Chroniques

par bertrand bolognesi

L’Empio punito | L’impie condamné
opéra d’Alessandro Melani (version concert)

Festival de Radio France et Montpellier Languedoc Roussillon / Comédie
- 23 juillet 2004

Mieux vaut tard que jamais… On s’en souvient, l’Opéra national de Montpellier annonçait (il y a deux ans) une production de L’Empio punito, opéra qu’Alessandro Melani écrivit en 1669 pour honorer une commande des princes Colonna. Initialement prévue pour juillet 2003, le programme de l’édition passée du festival – qui d’ailleurs n’eut finalement pas lieu, grâce au mépris dans lequel nos gouvernants ont tenu les intermittents du spectacle – laissait voir un pur et simple passage à la trappe, encore demeuré inexpliqué. La réalisation s’était cependant bel et bien faite, à l’Opernhaus de Leipzig, en juin 2003, dans une mise en scène d’Éric Vigner. Un an plus tard, L’Empio punito est bien au Festival de Radio France et de Montpellier, mais en version de concert. Mieux que rien, certes, mais c’est tout de même frustrant, d’autant que s’avère diablement théâtral cet ouvrage qui semble le tout premier qui aborde (sous des traits largement reconnaissables bien que les noms des personnages soient complètement indépendants du mythe) l’histoire du séducteur, jouisseur et « impie » Don Juan, délicieux abuseur de Séville précipité aux Enfers par la statue d’un quidam qu’il avait lui-même occis.

Christophe Rousset et ses Talens Lyriques, éternels et précieux « redécouvreurs », donnent une lecture pleine de relief et de surprise de ce plaisant opéra, une approche scrupuleusement expressive qui prend grand soin du moindre détail stylistique. La distribution vocale est plutôt inégale. Ainsi ne comprend-on guère pourquoi le rôle de l’abuseur, initialement écrit pour un castrat élevé, est confié à un soprano plutôt qu’à un sopraniste. Par un chant maniéré plutôt que nuancé dans lequel il est malaisé de reconnaître les qualités et le talent affirmés par cette artiste à ses débuts, Gaëlle Le Roi interprète un Acrimante peu convaincant, tout en démonstration minaudière. En août dernier, à Drottningholm, déjà elle décevait dans le rôle d’Oberto d’Alcina (Händel), paraissant alors vouloir adopter les pires tics et trucs d’Anne Sofie von Otter ; aujourd’hui, la tendance s’est malheureusement radicalisée. C’est dommage : la voix est riche, avec des aigus pleins et remarquables, mais le médium menace d’une vertigineuse béance qui bientôt pourrait nuire à l’arrivée des notes extrêmes – à l’heure actuelle, elles sortent sans soucis, mais demain...

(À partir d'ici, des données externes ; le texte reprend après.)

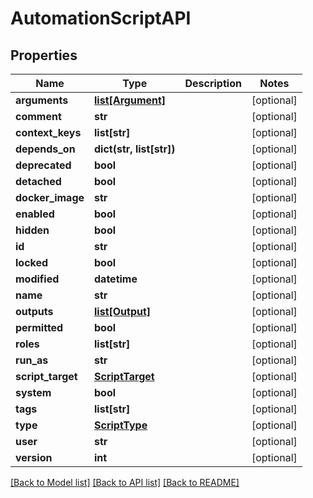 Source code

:# AutomationScriptAPI

## Properties
Name | Type | Description | Notes
------------ | ------------- | ------------- | -------------
**arguments** | [**list[Argument]**](Argument.md) |  | [optional] 
**comment** | **str** |  | [optional] 
**context_keys** | **list[str]** |  | [optional] 
**depends_on** | **dict(str, list[str])** |  | [optional] 
**deprecated** | **bool** |  | [optional] 
**detached** | **bool** |  | [optional] 
**docker_image** | **str** |  | [optional] 
**enabled** | **bool** |  | [optional] 
**hidden** | **bool** |  | [optional] 
**id** | **str** |  | [optional] 
**locked** | **bool** |  | [optional] 
**modified** | **datetime** |  | [optional] 
**name** | **str** |  | [optional] 
**outputs** | [**list[Output]**](Output.md) |  | [optional] 
**permitted** | **bool** |  | [optional] 
**roles** | **list[str]** |  | [optional] 
**run_as** | **str** |  | [optional] 
**script_target** | [**ScriptTarget**](ScriptTarget.md) |  | [optional] 
**system** | **bool** |  | [optional] 
**tags** | **list[str]** |  | [optional] 
**type** | [**ScriptType**](ScriptType.md) |  | [optional] 
**user** | **str** |  | [optional] 
**version** | **int** |  | [optional] 

[[Back to Model list]](README.md#documentation-for-models) [[Back to API list]](README.md#documentation-for-api-endpoints) [[Back to README]](README.md)


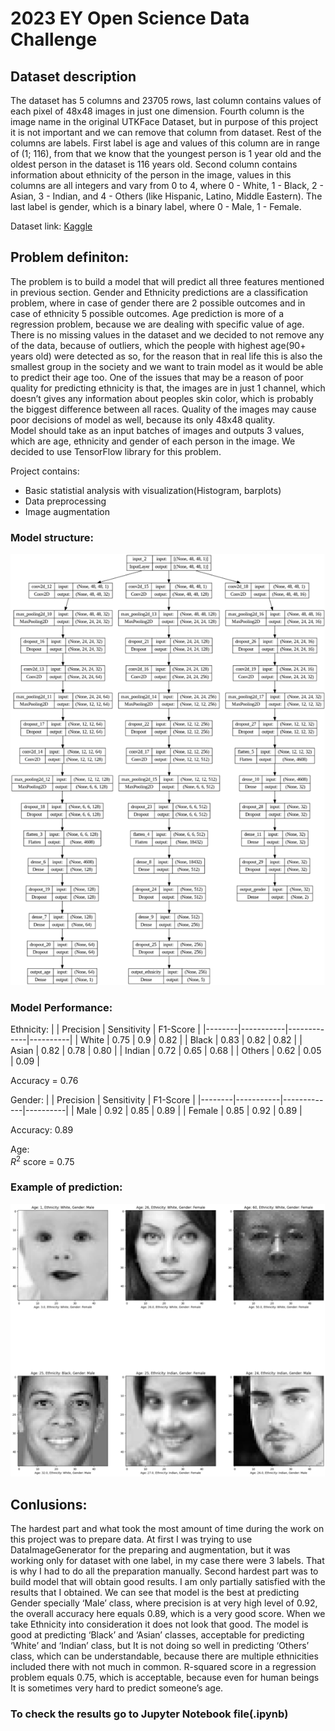 # 2023 EY Open Science Data Challenge

## Dataset description
The dataset has 5 columns and 23705 rows, last column contains values of each pixel of 48x48 images in just one dimension. Fourth column is the image name in the original
UTKFace Dataset, but in purpose of this project it is not important and we can remove that
column from dataset. Rest of the columns are labels. First label is age and values of this
column are in range of (1; 116), from that we know that the youngest person is 1 year old
and the oldest person in the dataset is 116 years old. Second column contains information
about ethnicity of the person in the image, values in this columns are all integers and vary
from 0 to 4, where 0 - White, 1 - Black, 2 - Asian, 3 - Indian, and 4 - Others (like Hispanic,
Latino, Middle Eastern). The last label is gender, which is a binary label, where 0 - Male, 1 -
Female. 

Dataset link: [Kaggle](https://www.kaggle.com/datasets/nipunarora8/age-gender-and-ethnicity-face-data-csv)  

## Problem definiton:  
The problem is to build a model that will predict all three features mentioned in previous
section. Gender and Ethnicity predictions are a classification problem, where in case of
gender there are 2 possible outcomes and in case of ethnicity 5 possible outcomes. Age
prediction is more of a regression problem, because we are dealing with specific value of
age. There is no missing values in the dataset and we decided to not remove any of the data,
because of outliers, which the people with highest age(90+ years old) were detected as so,
for the reason that in real life this is also the smallest group in the society and we want to
train model as it would be able to predict their age too. One of the issues that may be a
reason of poor quality for predicting ethnicity is that, the images are in just 1 channel, which
doesn’t gives any information about peoples skin color, which is probably the biggest
difference between all races. Quality of the images may cause poor decisions of model as
well, because its only 48x48 quality.  
Model should take as an input batches of images and outputs 3 values, which are age,
ethnicity and gender of each person in the image. We decided to use TensorFlow library for
this problem.

Project contains: 
- Basic statistial analysis with visualization(Histogram, barplots)
- Data preprocessing
- Image augmentation

### Model structure: 
![Model structure](https://github.com/devipeer/Age-gender-origin-prediction/blob/main/model_structure.png)


### Model Performance: 
  
Ethnicity:
|        | Precision | Sensitivity | F1-Score |
|--------|-----------|-------------|----------|
| White  |    0.75   |    0.9      |   0.82   |
| Black  |    0.83   |    0.82     |   0.82   |
| Asian  |    0.82   |    0.78     |   0.80   |
| Indian |    0.72   |    0.65     |   0.68   |
| Others |    0.62   |    0.05     |   0.09   |

Accuracy = 0.76  


Gender: 
|        | Precision | Sensitivity | F1-Score |
|--------|-----------|-------------|----------|
| Male   |    0.92   |    0.85     |   0.89   |
| Female |    0.85   |    0.92     |   0.89   |

Accuracy: 0.89


Age:  
$R^2$ score = 0.75

### Example of prediction: 
![ExamplePrediction](https://github.com/devipeer/Age-gender-origin-prediction/blob/main/example_prediction.png)

## Conlusions:
The hardest part and what took the most amount of time during the work on this project
was to prepare data. At first I was trying to use DataImageGenerator for the
preparing and augmentation, but it was working only for dataset with one label, in my
case there were 3 labels. That is why I had to do all the preparation manually. Second
hardest part was to build model that will obtain good results. I am only partially
satisfied with the results that I obtained. We can see that model is the best at
predicting Gender specially ‘Male’ class, where precision is at very high level of 0.92, the
overall accuracy here equals 0.89, which is a very good score. When we take Ethnicity
into consideration it does not look that good. The model is good at predicting ‘Black’ and
‘Asian’ classes, acceptable for predicting ‘White’ and ‘Indian’ class, but It is not doing so
well in predicting ‘Others’ class, which can be understandable, because there are
multiple ethnicities included there with not much in common. R-squared score in a
regression problem equals 0.75, which is acceptable, because even for human beings It is
sometimes very hard to predict someone’s age. 

### To check the results go to Jupyter Notebook file(.ipynb) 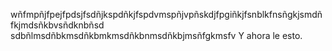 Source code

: wñfmpñjfpejfpdsjfsdñjkspdñkjfspdvmspñjvpñskdjfpgiñkjfsnblkfnsñgkjsmdñfkjmdsñkbvsñdknbñsd
sdbñlmsdñbkmsdñkbmkmsdñkbnmsdñkbjmsñfgkmsfv
Y ahora le esto. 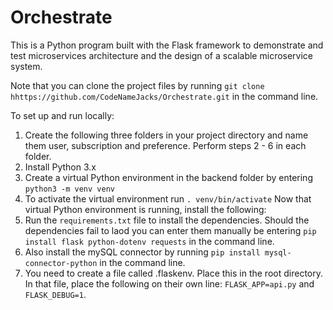 # Orchestrate

This is a Python program built with the Flask framework to demonstrate and test microservices architecture and the design of a scalable microservice system.

Note that you can clone the project files by running `git clone hhttps://github.com/CodeNameJacks/Orchestrate.git` in the command line.

To set up and run locally:
1. Create the following three folders in your project directory and name them user, subscription and preference.
Perform steps 2 - 6 in each folder.
2. Install Python 3.x
3. Create a virtual Python environment in the backend folder by entering `python3 -m venv venv`
4. To activate the virtual environment run `. venv/bin/activate` Now that virtual Python environment is running, install the following:
5. Run the `requirements.txt` file to install the dependencies. Should the dependencies fail to laod you can enter them manually be entering `pip install flask python-dotenv requests` in the command line.
6. Also install the mySQL connector by running `pip install mysql-connector-python` in the command line.
7. You need to create a file called .flaskenv. Place this in the root directory. In that file, place the following on their own line: `FLASK_APP=api.py` and `FLASK_DEBUG=1`.
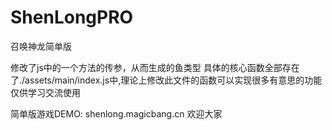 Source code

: # ShenLongPRO
召唤神龙简单版


修改了js中的一个方法的传参，从而生成的鱼类型
具体的核心函数全部存在了./assets/main/index.js中,理论上修改此文件的函数可以实现很多有意思的功能
仅供学习交流使用

简单版游戏DEMO: shenlong.magicbang.cn
欢迎大家
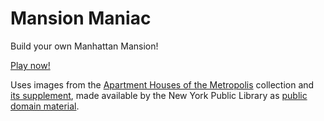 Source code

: # Mansion Maniac

Build your own Manhattan Mansion!

[Play now!](http://nypl.github.io/mansion-maniac/)

Uses images from the [Apartment Houses of the Metropolis](http://digitalcollections.nypl.org/collections/apartment-houses-of-the-metropolis#/?tab=about) collection and [its supplement](http://digitalcollections.nypl.org/collections/supplement-to-apartment-houses-of-the-metropolis#/?tab=about), made available by the New York Public Library as [public domain material](https://en.wikipedia.org/wiki/Public_domain).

En revanche, on retrouve là quelques voix toujours fiables, comme celle de Salomé Haller qui servant efficacement le personnage d’Ipomene, formaint un duo équilibré avec le Cloridoro superbement coloré et projeté de Kristina Hansson. Atamira est l’excellente Anne-Lise Sollied, un peu gênée ce soir par des aigus qui « collent » (sans doute le contrecoup de l’accablante chaleur languedocienne et des ambiances climatisées qu’elle exige), ce qui ne l’empêche pas de livrer un éventail de nuances fort appréciable. De plus en plus présent sur la scène baroque, le ténor d’origine chilienne Emiliano Gonzalez Toro campe Delfa, l’amoureuse du valet Bibi, selon une tradition buffa peut-être héritée de Naples. Tout en se montrant volontiers drôle et inventif, il ménage quelques moments de musique d’une exceptionnelle douceur, rendant le personnage attachant au-delà du comique. Enfin, le roi Atrace est avantageusement tenu par la jeune basse portugaise João Fernandez dont se laisse admirer la parfaite égalité d’émission sur toute l’étendue de la tessiture ; ainsi se pare-t-il de graves évidents et sonores, d’un passage dans le médium d’une rare souplesse et d’un aigu facile, sans rien changer à la couleur générale et sans jamais forcer. Avec une diction exemplaire, tant dans les airs que dans les récitatifs, et un art de la nuance si évident qu’il la rend naturelle, on touche à l’idéal.